1 Samuel 28:10 MEANING



1 Samuel 28:10
28:7-19 When we go from the plain path of duty, every thing draws us further aside, and increases our perplexity and temptation. Saul desires the woman to bring one from the dead, with whom he wished to speak; this was expressly forbidden, De 18:11. All real or pretended witchcraft or conjuration, is a malicious or an ignorant attempt to gain knowledge or help from some creature, when it cannot be had from the Lord in the path of duty. While Samuel was living, we never read of Saul's going to advise with him in any difficulties; it had been well for him if he had. But now he is dead, Bring me up Samuel. Many who despise and persecute God's saints and ministers when living, would be glad to have them again, when they are gone. The whole shows that it was no human fraud or trick. Though the woman could not cause Samuel's being sent, yet Saul's inquiry might be the occasion of it. The woman's surprise and terror proved that it was an unusual and unexpected appearance. Saul had despised Samuel's solemn warnings in his lifetime, yet now that he hoped, as in defiance of God, to obtain some counsel and encouragement from him, might not God permit the soul of his departed prophet to appear to Saul, to confirm his former sentence, and denounce his doom? The expression, Thou and thy sons shall be with me, means no more than that they shall be in the eternal world.
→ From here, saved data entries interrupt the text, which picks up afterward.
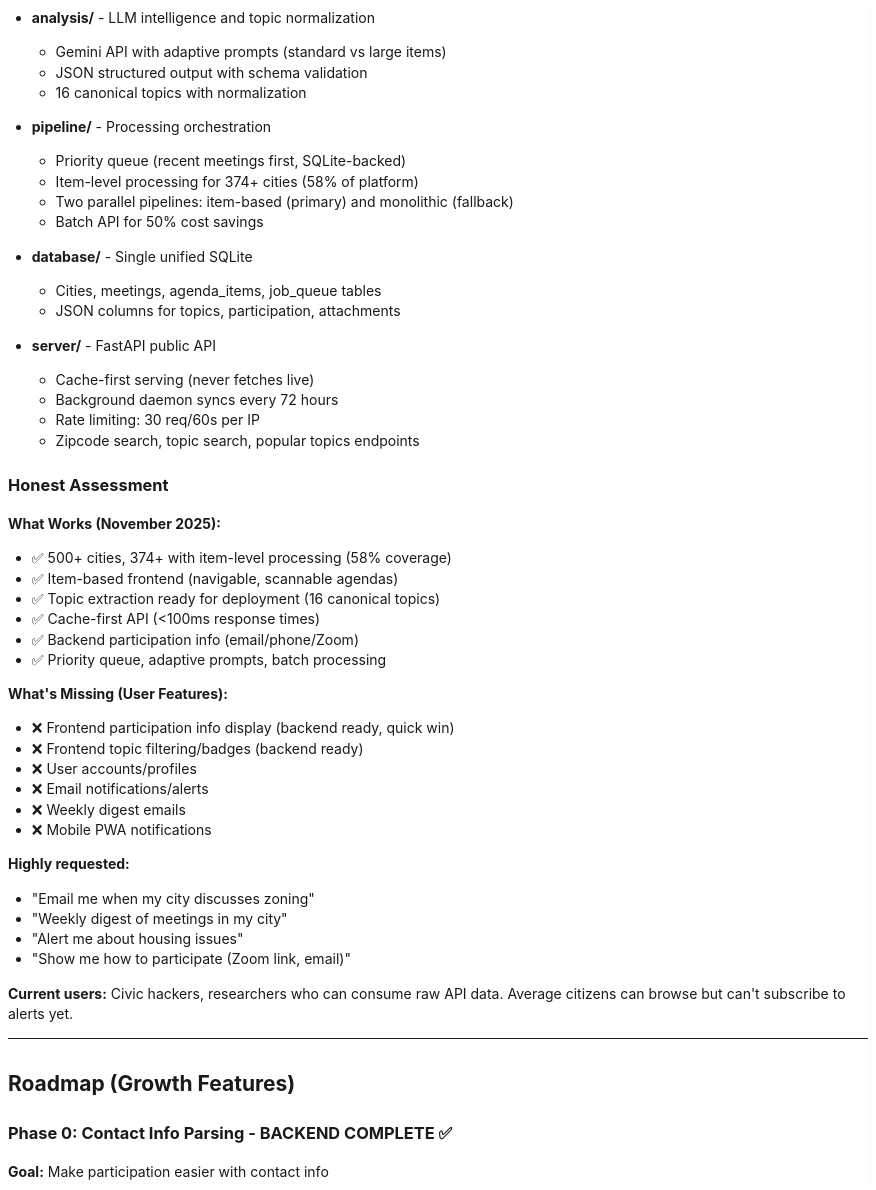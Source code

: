- **analysis/** - LLM intelligence and topic normalization
  - Gemini API with adaptive prompts (standard vs large items)
  - JSON structured output with schema validation
  - 16 canonical topics with normalization

- **pipeline/** - Processing orchestration
  - Priority queue (recent meetings first, SQLite-backed)
  - Item-level processing for 374+ cities (58% of platform)
  - Two parallel pipelines: item-based (primary) and monolithic (fallback)
  - Batch API for 50% cost savings

- **database/** - Single unified SQLite
  - Cities, meetings, agenda_items, job_queue tables
  - JSON columns for topics, participation, attachments

- **server/** - FastAPI public API
  - Cache-first serving (never fetches live)
  - Background daemon syncs every 72 hours
  - Rate limiting: 30 req/60s per IP
  - Zipcode search, topic search, popular topics endpoints

### Honest Assessment

**What Works (November 2025):**
- ✅ 500+ cities, 374+ with item-level processing (58% coverage)
- ✅ Item-based frontend (navigable, scannable agendas)
- ✅ Topic extraction ready for deployment (16 canonical topics)
- ✅ Cache-first API (<100ms response times)
- ✅ Backend participation info (email/phone/Zoom)
- ✅ Priority queue, adaptive prompts, batch processing

**What's Missing (User Features):**
- ❌ Frontend participation info display (backend ready, quick win)
- ❌ Frontend topic filtering/badges (backend ready)
- ❌ User accounts/profiles
- ❌ Email notifications/alerts
- ❌ Weekly digest emails
- ❌ Mobile PWA notifications

**Highly requested:**
- "Email me when my city discusses zoning"
- "Weekly digest of meetings in my city"
- "Alert me about housing issues"
- "Show me how to participate (Zoom link, email)"

**Current users:** Civic hackers, researchers who can consume raw API data. Average citizens can browse but can't subscribe to alerts yet.

---

## Roadmap (Growth Features)

### Phase 0: Contact Info Parsing - BACKEND COMPLETE ✅
**Goal:** Make participation easier with contact info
There appears much solemnity in God's permitting the soul of a departed prophet to come as a witness from heaven, to confirm the word he had spoken on earth.And Saul sware to her by the Lord,.... By the Word of the Lord, as the Targum: it is much that Saul, being about such a work of darkness and wickedness, could take the name of the Lord into his mouth, and swear by him in such a solemn manner; which must surely put him in mind of his omniscience, from whom this wicked action could not be hid:

saying, as the Lord liveth, there shall no punishment happen to thee for this thing; the tenor of the oath was, and so the woman understood it, that he would never make any discovery of what she did, and so she would be sat from punishment; though as he was the supreme governor, and a very arbitrary prince, had it been discovered, he could have screened her from justice, though contrary to the law of God; however, he could not secure her from eternal punishment.